(Stored items)
********

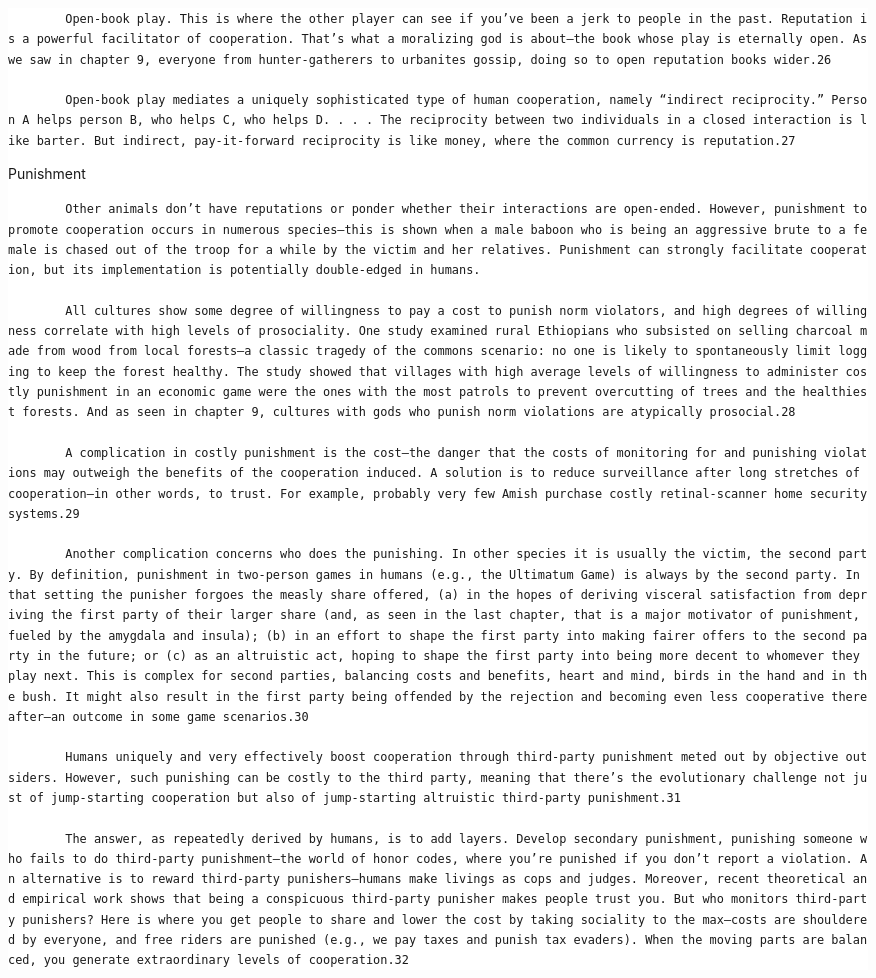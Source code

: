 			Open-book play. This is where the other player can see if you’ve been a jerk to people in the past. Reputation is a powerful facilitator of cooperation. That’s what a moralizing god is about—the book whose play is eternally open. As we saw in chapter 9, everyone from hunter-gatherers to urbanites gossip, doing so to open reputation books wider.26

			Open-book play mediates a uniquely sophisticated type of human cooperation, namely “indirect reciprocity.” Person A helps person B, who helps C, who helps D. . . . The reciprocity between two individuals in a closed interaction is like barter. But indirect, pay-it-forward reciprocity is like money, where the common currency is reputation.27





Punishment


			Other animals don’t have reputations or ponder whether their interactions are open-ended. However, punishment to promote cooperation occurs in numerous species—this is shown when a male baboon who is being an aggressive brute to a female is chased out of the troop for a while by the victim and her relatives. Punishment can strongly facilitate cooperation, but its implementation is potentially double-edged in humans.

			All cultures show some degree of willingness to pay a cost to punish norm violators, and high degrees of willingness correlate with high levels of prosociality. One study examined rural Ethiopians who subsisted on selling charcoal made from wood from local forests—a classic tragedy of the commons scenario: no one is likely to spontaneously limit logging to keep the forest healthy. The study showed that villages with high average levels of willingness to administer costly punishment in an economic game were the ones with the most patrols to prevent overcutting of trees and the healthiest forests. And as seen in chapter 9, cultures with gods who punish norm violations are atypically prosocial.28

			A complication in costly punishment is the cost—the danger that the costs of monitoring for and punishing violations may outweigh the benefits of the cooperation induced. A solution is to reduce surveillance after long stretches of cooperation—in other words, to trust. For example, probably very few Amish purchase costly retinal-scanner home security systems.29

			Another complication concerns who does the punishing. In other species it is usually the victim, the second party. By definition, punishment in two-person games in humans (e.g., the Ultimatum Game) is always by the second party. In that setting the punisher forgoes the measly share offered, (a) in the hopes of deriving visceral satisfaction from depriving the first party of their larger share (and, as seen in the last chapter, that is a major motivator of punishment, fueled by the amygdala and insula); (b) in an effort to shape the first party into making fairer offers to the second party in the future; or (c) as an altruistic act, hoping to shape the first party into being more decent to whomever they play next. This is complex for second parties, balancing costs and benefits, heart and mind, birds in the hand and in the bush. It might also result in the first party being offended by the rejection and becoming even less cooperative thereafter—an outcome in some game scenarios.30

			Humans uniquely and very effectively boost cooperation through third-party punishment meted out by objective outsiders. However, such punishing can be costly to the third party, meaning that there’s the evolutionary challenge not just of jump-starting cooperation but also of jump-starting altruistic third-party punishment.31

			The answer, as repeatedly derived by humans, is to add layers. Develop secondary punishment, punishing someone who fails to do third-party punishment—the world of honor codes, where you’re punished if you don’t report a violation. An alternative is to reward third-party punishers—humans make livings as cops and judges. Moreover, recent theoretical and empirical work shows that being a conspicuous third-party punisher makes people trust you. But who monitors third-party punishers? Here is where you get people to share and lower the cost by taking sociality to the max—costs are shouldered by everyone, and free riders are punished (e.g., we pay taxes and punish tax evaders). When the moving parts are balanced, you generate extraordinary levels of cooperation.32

********

» **Aim of the exercise**: Please reproduce every record exactly, leaving the pictures out.

» **Exercise output**:
Source code

: 			Open-book play. This is where the other player can see if you’ve been a jerk to people in the past. Reputation is a powerful facilitator of cooperation. That’s what a moralizing god is about—the book whose play is eternally open. As we saw in chapter 9, everyone from hunter-gatherers to urbanites gossip, doing so to open reputation books wider.26

			Open-book play mediates a uniquely sophisticated type of human cooperation, namely “indirect reciprocity.” Person A helps person B, who helps C, who helps D. . . . The reciprocity between two individuals in a closed interaction is like barter. But indirect, pay-it-forward reciprocity is like money, where the common currency is reputation.27





Punishment


			Other animals don’t have reputations or ponder whether their interactions are open-ended. However, punishment to promote cooperation occurs in numerous species—this is shown when a male baboon who is being an aggressive brute to a female is chased out of the troop for a while by the victim and her relatives. Punishment can strongly facilitate cooperation, but its implementation is potentially double-edged in humans.

			All cultures show some degree of willingness to pay a cost to punish norm violators, and high degrees of willingness correlate with high levels of prosociality. One study examined rural Ethiopians who subsisted on selling charcoal made from wood from local forests—a classic tragedy of the commons scenario: no one is likely to spontaneously limit logging to keep the forest healthy. The study showed that villages with high average levels of willingness to administer costly punishment in an economic game were the ones with the most patrols to prevent overcutting of trees and the healthiest forests. And as seen in chapter 9, cultures with gods who punish norm violations are atypically prosocial.28

			A complication in costly punishment is the cost—the danger that the costs of monitoring for and punishing violations may outweigh the benefits of the cooperation induced. A solution is to reduce surveillance after long stretches of cooperation—in other words, to trust. For example, probably very few Amish purchase costly retinal-scanner home security systems.29

			Another complication concerns who does the punishing. In other species it is usually the victim, the second party. By definition, punishment in two-person games in humans (e.g., the Ultimatum Game) is always by the second party. In that setting the punisher forgoes the measly share offered, (a) in the hopes of deriving visceral satisfaction from depriving the first party of their larger share (and, as seen in the last chapter, that is a major motivator of punishment, fueled by the amygdala and insula); (b) in an effort to shape the first party into making fairer offers to the second party in the future; or (c) as an altruistic act, hoping to shape the first party into being more decent to whomever they play next. This is complex for second parties, balancing costs and benefits, heart and mind, birds in the hand and in the bush. It might also result in the first party being offended by the rejection and becoming even less cooperative thereafter—an outcome in some game scenarios.30

			Humans uniquely and very effectively boost cooperation through third-party punishment meted out by objective outsiders. However, such punishing can be costly to the third party, meaning that there’s the evolutionary challenge not just of jump-starting cooperation but also of jump-starting altruistic third-party punishment.31

			The answer, as repeatedly derived by humans, is to add layers. Develop secondary punishment, punishing someone who fails to do third-party punishment—the world of honor codes, where you’re punished if you don’t report a violation. An alternative is to reward third-party punishers—humans make livings as cops and judges. Moreover, recent theoretical and empirical work shows that being a conspicuous third-party punisher makes people trust you. But who monitors third-party punishers? Here is where you get people to share and lower the cost by taking sociality to the max—costs are shouldered by everyone, and free riders are punished (e.g., we pay taxes and punish tax evaders). When the moving parts are balanced, you generate extraordinary levels of cooperation.32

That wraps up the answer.